*What you should do*.
What you return should be the line containing "Watch Faces Widgets (com.watch.faces.app) AppScan" and each line after it to the end of the records, copied exactly.

*** Data section ***

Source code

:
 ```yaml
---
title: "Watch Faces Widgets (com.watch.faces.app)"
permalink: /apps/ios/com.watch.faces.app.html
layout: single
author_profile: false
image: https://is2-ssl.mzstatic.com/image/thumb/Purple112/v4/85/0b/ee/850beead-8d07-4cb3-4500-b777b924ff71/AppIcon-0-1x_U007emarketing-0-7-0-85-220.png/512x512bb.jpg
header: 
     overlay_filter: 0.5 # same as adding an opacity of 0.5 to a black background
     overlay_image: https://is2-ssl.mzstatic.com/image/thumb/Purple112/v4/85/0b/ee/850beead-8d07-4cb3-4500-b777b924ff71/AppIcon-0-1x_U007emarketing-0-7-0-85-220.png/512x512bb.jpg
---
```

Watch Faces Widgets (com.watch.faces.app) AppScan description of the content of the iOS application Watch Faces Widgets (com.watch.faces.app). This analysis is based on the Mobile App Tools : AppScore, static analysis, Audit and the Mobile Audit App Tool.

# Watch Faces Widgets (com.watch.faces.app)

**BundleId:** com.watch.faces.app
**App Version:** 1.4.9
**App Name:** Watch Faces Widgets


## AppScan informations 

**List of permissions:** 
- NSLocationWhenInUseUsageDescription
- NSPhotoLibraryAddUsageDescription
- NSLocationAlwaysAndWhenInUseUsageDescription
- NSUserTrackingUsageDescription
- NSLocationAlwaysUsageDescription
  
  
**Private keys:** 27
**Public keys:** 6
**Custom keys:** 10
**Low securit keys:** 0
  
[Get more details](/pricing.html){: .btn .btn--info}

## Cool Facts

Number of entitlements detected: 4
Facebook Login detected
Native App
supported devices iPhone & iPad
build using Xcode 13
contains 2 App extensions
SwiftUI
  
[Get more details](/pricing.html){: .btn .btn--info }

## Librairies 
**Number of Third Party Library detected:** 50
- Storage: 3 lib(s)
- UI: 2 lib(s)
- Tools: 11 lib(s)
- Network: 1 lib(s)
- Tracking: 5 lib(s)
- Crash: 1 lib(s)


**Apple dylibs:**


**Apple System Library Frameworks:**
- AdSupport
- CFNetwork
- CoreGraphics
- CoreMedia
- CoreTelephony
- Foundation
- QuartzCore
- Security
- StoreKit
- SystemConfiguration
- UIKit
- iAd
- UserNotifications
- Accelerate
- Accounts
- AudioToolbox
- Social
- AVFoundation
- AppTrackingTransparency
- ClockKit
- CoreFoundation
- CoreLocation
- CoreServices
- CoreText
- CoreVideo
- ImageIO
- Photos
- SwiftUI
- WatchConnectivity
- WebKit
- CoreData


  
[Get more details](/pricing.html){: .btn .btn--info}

*** End of Data section ***

*Response area*.
Watch Faces Widgets (com.watch.faces.app) AppScan description of the content of the iOS application Watch Faces Widgets (com.watch.faces.app). This analysis is based on the Mobile App Tools : AppScore, static analysis, Audit and the Mobile Audit App Tool.

# Watch Faces Widgets (com.watch.faces.app)

**BundleId:** com.watch.faces.app
**App Version:** 1.4.9
**App Name:** Watch Faces Widgets


## AppScan informations 

**List of permissions:** 
- NSLocationWhenInUseUsageDescription
- NSPhotoLibraryAddUsageDescription
- NSLocationAlwaysAndWhenInUseUsageDescription
- NSUserTrackingUsageDescription
- NSLocationAlwaysUsageDescription
  
  
**Private keys:** 27
**Public keys:** 6
**Custom keys:** 10
**Low securit keys:** 0
  
[Get more details](/pricing.html){: .btn .btn--info}

## Cool Facts

Number of entitlements detected: 4
Facebook Login detected
Native App
supported devices iPhone & iPad
build using Xcode 13
contains 2 App extensions
SwiftUI
  
[Get more details](/pricing.html){: .btn .btn--info }

## Librairies 
**Number of Third Party Library detected:** 50
- Storage: 3 lib(s)
- UI: 2 lib(s)
- Tools: 11 lib(s)
- Network: 1 lib(s)
- Tracking: 5 lib(s)
- Crash: 1 lib(s)


**Apple dylibs:**


**Apple System Library Frameworks:**
- AdSupport
- CFNetwork
- CoreGraphics
- CoreMedia
- CoreTelephony
- Foundation
- QuartzCore
- Security
- StoreKit
- SystemConfiguration
- UIKit
- iAd
- UserNotifications
- Accelerate
- Accounts
- AudioToolbox
- Social
- AVFoundation
- AppTrackingTransparency
- ClockKit
- CoreFoundation
- CoreLocation
- CoreServices
- CoreText
- CoreVideo
- ImageIO
- Photos
- SwiftUI
- WatchConnectivity
- WebKit
- CoreData


  
[Get more details](/pricing.html){: .btn .btn--info}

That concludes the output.